Circulating Tumour Cells (CTCs) derived from solid tumours are requisite to metastatic tumour spread. Isolating CTCs and understanding their biology is essential for developing clinical applications for CTCs, such as diagnostic tests and therapeutic targeting. Currently, CellSearch is the only method of CTC enrichment approved by the U.S. Food and Drug Administration, which isolates only epithelial CTCs (CTCs expressing EpCAM) and is resource intensive.This has led to an interest in developing simpler size-based methods for CTC enrichment. MetaCell is a size-based method which has been previously used for enriching and culturing CTCs from various cancer types.

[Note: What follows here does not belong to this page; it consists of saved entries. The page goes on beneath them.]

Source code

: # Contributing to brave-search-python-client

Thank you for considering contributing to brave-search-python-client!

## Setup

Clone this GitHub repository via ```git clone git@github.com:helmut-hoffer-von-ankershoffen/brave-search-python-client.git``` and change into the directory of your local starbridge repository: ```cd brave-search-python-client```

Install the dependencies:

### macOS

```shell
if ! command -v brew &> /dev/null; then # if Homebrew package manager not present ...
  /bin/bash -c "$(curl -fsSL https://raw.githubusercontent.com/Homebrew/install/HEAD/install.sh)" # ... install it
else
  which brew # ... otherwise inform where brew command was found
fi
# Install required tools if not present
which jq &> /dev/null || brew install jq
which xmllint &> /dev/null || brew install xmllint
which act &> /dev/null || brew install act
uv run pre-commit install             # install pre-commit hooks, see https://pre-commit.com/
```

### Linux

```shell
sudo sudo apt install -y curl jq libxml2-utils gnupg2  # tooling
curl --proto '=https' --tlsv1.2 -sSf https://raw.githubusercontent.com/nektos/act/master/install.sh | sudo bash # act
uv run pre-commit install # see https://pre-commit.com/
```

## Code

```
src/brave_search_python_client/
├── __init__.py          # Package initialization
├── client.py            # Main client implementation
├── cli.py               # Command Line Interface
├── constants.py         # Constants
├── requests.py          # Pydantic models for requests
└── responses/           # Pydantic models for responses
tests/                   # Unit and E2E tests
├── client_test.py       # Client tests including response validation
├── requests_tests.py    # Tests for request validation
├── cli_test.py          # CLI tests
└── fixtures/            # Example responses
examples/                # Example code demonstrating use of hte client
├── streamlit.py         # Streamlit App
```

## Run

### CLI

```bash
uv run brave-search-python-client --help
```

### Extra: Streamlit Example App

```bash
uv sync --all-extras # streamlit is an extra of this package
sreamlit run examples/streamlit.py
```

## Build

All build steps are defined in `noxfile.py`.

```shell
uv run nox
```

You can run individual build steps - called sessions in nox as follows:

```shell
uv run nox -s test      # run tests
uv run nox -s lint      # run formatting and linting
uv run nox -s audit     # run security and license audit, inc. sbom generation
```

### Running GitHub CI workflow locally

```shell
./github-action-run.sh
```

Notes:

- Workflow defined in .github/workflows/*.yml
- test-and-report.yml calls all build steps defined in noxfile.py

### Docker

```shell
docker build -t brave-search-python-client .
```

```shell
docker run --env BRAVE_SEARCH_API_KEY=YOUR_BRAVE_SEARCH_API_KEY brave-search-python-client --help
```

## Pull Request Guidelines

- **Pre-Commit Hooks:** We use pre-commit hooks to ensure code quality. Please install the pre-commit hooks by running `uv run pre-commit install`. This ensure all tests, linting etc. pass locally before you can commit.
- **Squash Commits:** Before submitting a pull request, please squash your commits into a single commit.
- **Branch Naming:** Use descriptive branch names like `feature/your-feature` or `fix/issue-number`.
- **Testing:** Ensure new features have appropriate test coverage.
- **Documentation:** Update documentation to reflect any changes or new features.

We benchmarked the MetaCell method by spiking healthy blood with different cell numbers (10, 100, 500 and 10,000 cells) of HCT116 and DLD1 colorectal cancer (CRC) cell lines and determined recovery and white blood cell (WBC) depletion rates using CTC (EpCAM and cytokeratins) and WBC (CD45 and CD16) markers via gene expression analysis and immunostaining techniques. Recovery rates were not affected by cell numbers and found be >85% for both CRC cell lines. The MetaCell method also yielded a CTC fraction of high purity with >95% depletion in WBC population.
We then applied the MetaCell method to analyse blood samples from 22 CRC patients. We detected CTCs in 45.5% of patients across all stages of CRC (AJCC Stage I-IV). We plan on generating methylomes and transcriptomes to better our understanding of the metastatic process which could further facilitate exploring the role of these markers in determining prognosis, risk of relapse and response to therapy in patients in the future.